Take every line from the data that has the word "wird" in it.
○ ○ ○
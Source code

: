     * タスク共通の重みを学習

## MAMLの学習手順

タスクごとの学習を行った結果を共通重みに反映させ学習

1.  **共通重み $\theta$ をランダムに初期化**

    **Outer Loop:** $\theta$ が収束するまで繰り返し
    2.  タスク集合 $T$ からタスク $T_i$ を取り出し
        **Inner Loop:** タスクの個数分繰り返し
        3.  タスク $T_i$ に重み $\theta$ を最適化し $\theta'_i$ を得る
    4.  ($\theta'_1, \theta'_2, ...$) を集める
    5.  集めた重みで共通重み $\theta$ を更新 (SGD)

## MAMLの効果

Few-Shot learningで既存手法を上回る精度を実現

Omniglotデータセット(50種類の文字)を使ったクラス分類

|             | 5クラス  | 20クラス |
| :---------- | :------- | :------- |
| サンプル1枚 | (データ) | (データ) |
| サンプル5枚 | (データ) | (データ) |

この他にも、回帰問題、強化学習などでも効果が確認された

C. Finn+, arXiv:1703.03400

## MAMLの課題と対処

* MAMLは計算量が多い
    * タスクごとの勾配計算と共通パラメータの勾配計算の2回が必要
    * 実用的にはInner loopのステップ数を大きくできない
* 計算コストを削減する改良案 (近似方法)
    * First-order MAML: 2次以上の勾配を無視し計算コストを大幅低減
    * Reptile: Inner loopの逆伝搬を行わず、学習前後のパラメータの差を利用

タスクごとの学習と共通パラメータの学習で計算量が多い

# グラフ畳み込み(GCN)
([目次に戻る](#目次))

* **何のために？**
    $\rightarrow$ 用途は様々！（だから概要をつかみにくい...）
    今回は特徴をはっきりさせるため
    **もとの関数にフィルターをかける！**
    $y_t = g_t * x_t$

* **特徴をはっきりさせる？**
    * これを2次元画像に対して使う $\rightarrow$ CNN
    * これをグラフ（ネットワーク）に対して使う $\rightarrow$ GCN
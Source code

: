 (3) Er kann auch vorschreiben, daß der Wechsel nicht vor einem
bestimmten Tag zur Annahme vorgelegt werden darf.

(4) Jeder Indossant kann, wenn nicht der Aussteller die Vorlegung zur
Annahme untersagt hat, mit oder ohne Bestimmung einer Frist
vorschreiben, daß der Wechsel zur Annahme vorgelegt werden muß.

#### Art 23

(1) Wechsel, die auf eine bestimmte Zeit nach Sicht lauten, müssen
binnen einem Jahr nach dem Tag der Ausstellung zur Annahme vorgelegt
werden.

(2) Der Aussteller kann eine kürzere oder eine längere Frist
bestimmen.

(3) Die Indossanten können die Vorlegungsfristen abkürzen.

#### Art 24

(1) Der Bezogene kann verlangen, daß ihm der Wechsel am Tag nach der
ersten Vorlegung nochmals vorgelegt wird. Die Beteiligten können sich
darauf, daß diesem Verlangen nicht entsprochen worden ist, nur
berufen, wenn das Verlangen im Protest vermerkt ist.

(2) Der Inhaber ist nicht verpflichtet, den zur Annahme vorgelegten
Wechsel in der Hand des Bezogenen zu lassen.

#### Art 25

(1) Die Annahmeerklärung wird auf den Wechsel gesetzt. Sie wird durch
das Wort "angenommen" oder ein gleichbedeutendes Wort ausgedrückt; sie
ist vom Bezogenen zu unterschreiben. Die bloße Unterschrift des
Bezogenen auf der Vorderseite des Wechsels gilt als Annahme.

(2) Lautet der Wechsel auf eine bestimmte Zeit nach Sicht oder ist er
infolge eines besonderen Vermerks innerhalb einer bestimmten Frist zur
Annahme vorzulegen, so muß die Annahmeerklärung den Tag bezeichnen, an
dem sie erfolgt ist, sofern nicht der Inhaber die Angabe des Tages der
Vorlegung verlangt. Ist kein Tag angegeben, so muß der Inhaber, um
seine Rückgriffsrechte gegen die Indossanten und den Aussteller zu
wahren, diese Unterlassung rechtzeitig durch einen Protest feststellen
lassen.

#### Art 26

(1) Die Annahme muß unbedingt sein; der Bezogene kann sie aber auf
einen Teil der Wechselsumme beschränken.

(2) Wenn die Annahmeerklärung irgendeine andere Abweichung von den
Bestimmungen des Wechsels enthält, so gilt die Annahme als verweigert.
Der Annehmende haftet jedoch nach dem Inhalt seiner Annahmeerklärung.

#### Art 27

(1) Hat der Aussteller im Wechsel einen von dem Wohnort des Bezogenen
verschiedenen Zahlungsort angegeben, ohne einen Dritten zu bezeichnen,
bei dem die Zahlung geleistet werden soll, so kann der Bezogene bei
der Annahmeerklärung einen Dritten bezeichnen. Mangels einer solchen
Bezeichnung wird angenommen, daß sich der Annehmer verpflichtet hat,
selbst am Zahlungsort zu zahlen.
○ ○ ○
-- SOLUTION TO THIS TASK --
ersten Vorlegung nochmals vorgelegt wird. Die Beteiligten können sich
(1) Die Annahmeerklärung wird auf den Wechsel gesetzt. Sie wird durch
Bezeichnung wird angenommen, daß sich der Annehmer verpflichtet hat,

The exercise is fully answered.